A friend mentions that both her twentysomething daughters have returned home for a few months and wonders if she should be charging them rent. I am expecting the “discuss and compare” conversation about the joys and annoyances of living with adult children, when she adds: “Of course, they do contribute £10 each to pay our cleaner.”
I choke on my wine. “They do?”
I have always felt guilty about letting someone else clean up after me, so, although I have employed a cleaner at times, months pass with me cleaning the house myself. The problem is that, while tidying, dusting and shoving the vacuum under the legs of my oblivious offspring, I become progressively more and more bad-tempered. Red-faced and cross, I end up snarling at everyone.
Ed begs me to hire a cleaner again. I am resistant, because we once had a perfect cleaner and I can’t see how we will replace her. Each week, Maria unobtrusively and efficiently transformed the place from hovel to home. It was bliss. Then she moved. Ever since, the mounting mess has left me feeling murderous towards my family. After my friend’s startling revelation, I suggest the kids might contribute to a new cleaner’s wages. They look confused. “But we’d never employ a cleaner if it was up to us,” they protest.
“I didn’t ask to have my room cleaned,” Megan says.
“Yeah,” Jake says. “And I don’t like people touching my stuff.”
“Well, dirt doesn’t magic itself away,” I retort.
With four young adults in the house, the obvious solution is that they all help officially with the housework. It just needs to be organised properly. I call a family meeting and show my children a list of essential weekly chores I have drawn up, then divide the jobs. The arguments start immediately. The girls point their fingers at Jake. “He should be the one who does the bathroom. He’s the one who makes it filthy.”
“Oh really?” He rubs his cropped scalp. “So how come the sink is blocked with long hair all the time?”
“But who flooded the floor, then left soaking towels in the linen basket?”
“Who leaves underwear hanging over the bath? And,” Jake says, getting into his stride, “who stains the bath every time they dye some bit of fabric? It has been blue for months. And it comes off. Parts of me have gone grey.”
“Shut up!” I shout above the racket. “Maria had to deal with all that. And she didn’t make any of the mess.”
“But she got paid.” My children suffer none of the guilt I have for others cleaning up after me.
“If you don’t help me, then we’ll just have to live in a squalid dump, because I’m not doing it on my own any more,” I say, but this doesn’t get the response I had hoped for.

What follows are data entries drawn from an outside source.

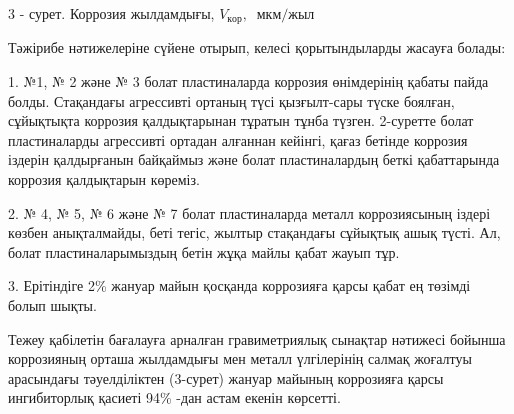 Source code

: 
3 - сурет. Коррозия жылдамдығы, \(V_{кор},\ \) \(мкм/жыл\)

Тәжірибе нәтижелеріне сүйене отырып, келесі қорытындыларды жасауға
болады:

1. №1, № 2 және № 3 болат пластиналарда коррозия өнімдерінің қабаты
пайда болды. Стақандағы агрессивті ортаның түсі қызғылт-сары түске
боялған, сұйықтықта коррозия қалдықтарынан тұратын тұнба түзген.
2-суретте болат пластиналарды агрессивті ортадан алғаннан кейінгі, қағаз
бетінде коррозия іздерін қалдырғанын байқаймыз және болат пластиналардың
беткі қабаттарында коррозия қалдықтарын көреміз.

2. № 4, № 5, № 6 және № 7 болат пластиналарда металл коррозиясының
іздері көзбен анықталмайды, беті тегіс, жылтыр стақандағы сұйықтық ашық
түсті. Ал, болат пластиналарымыздың бетін жұқа майлы қабат жауып тұр.

3. Ерітіндіге 2\% жануар майын қосқанда коррозияға қарсы қабат ең
төзімді болып шықты.

Тежеу қабілетін бағалауға арналған гравиметриялық сынақтар нәтижесі
бойынша коррозияның орташа жылдамдығы мен металл үлгілерінің салмақ
жоғалтуы арасындағы тәуелділіктен (3-сурет) жануар майының коррозияға
қарсы ингибиторлық қасиеті 94\% -дан астам екенін көрсетті.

My children seem happy to live in a squalid dump. It feels like a challenge. “OK, then,” I say. “I’m on strike. And so is Ed.”

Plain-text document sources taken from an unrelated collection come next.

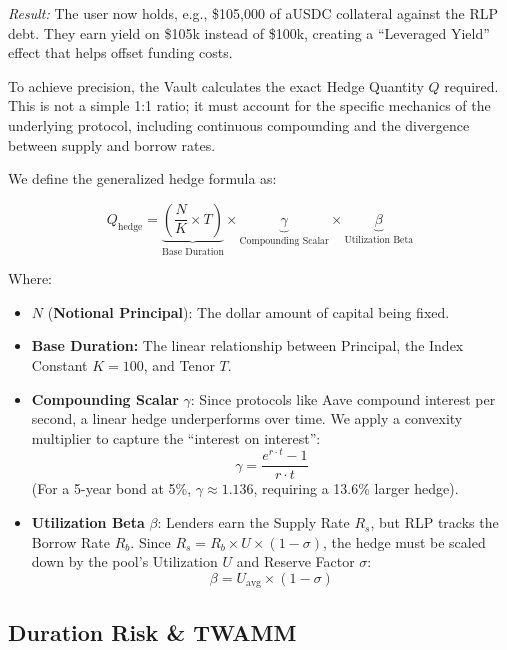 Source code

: \documentclass[12pt]{article}
\begin{document}
\emph{Result:} The user now holds, e.g., \$105,000 of aUSDC collateral against the RLP debt. They earn yield on \$105k instead of \$100k, creating a ``Leveraged Yield'' effect that helps offset funding costs.

To achieve precision, the Vault calculates the exact Hedge Quantity $Q$ required. This is not a simple 1:1 ratio; it must account for the specific mechanics of the underlying protocol, including continuous compounding and the divergence between supply and borrow rates.

We define the generalized hedge formula as:

\begin{equation}
    Q_{\text{hedge}} = \underbrace{\left( \frac{N}{K} \times T \right)}_{\text{Base Duration}} \times \underbrace{\gamma}_{\text{Compounding Scalar}} \times \underbrace{\beta}_{\text{Utilization Beta}}
\end{equation}

Where:

\begin{itemize}
    \item $N$ (\textbf{Notional Principal}): The dollar amount of capital being fixed.
    \item \textbf{Base Duration:} The linear relationship between Principal, the Index Constant $K=100$, and Tenor $T$.
    \item \textbf{Compounding Scalar} $\gamma$: Since protocols like Aave compound interest per second, a linear hedge underperforms over time. We apply a convexity multiplier to capture the ``interest on interest'':
    \begin{equation}
        \gamma = \frac{e^{r \cdot t} - 1}{r \cdot t}
    \end{equation}
    (For a 5-year bond at 5\%, $\gamma \approx 1.136$, requiring a 13.6\% larger hedge).
    \item \textbf{Utilization Beta} $\beta$: Lenders earn the Supply Rate $R_s$, but RLP tracks the Borrow Rate $R_b$. Since $R_s = R_b \times U \times (1 - \sigma)$, the hedge must be scaled down by the pool's Utilization $U$ and Reserve Factor $\sigma$:
    \begin{equation}
        \beta = U_{\text{avg}} \times (1 - \sigma)
    \end{equation}
\end{itemize}

\subsection{Duration Risk \& TWAMM}
\end{document}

My list, pinned to the noticeboard, is ignored. The vacuum cleaner stays in the cupboard. Washing up piles high. The carpet becomes matted with dog hair. I retreat to my bedroom – the only space I am keeping clean. I restrain Ed from doing housework, too. Naturally tidy, he is finding the mess difficult to cope with.
He reminds me how undomesticated I used to be. “Did you help your mother with the housework when you lived at home?” he asks. My mother told me to enjoy myself while I was young; there would be time for cleaning later, she said. As a result, I was shamefully lazy. But times have changed. I left home at 18. My children are still living with me in their mid-20s and I am determined they should help.
It takes four weeks before I come home to find the draining board clear, sounds of vacuuming upstairs, and Jake emptying the overflowing bin. “Nobody else ever does this,” he snaps.
Megan, red-faced and cross, lugs the vacuum into the room. “Zac had better not drop food on the carpet,” she says. “It took ages to clean.”
“Is Maria ever coming back?” Lily asks wistfully.
“No,” I say, “But, luckily, I still have my list.”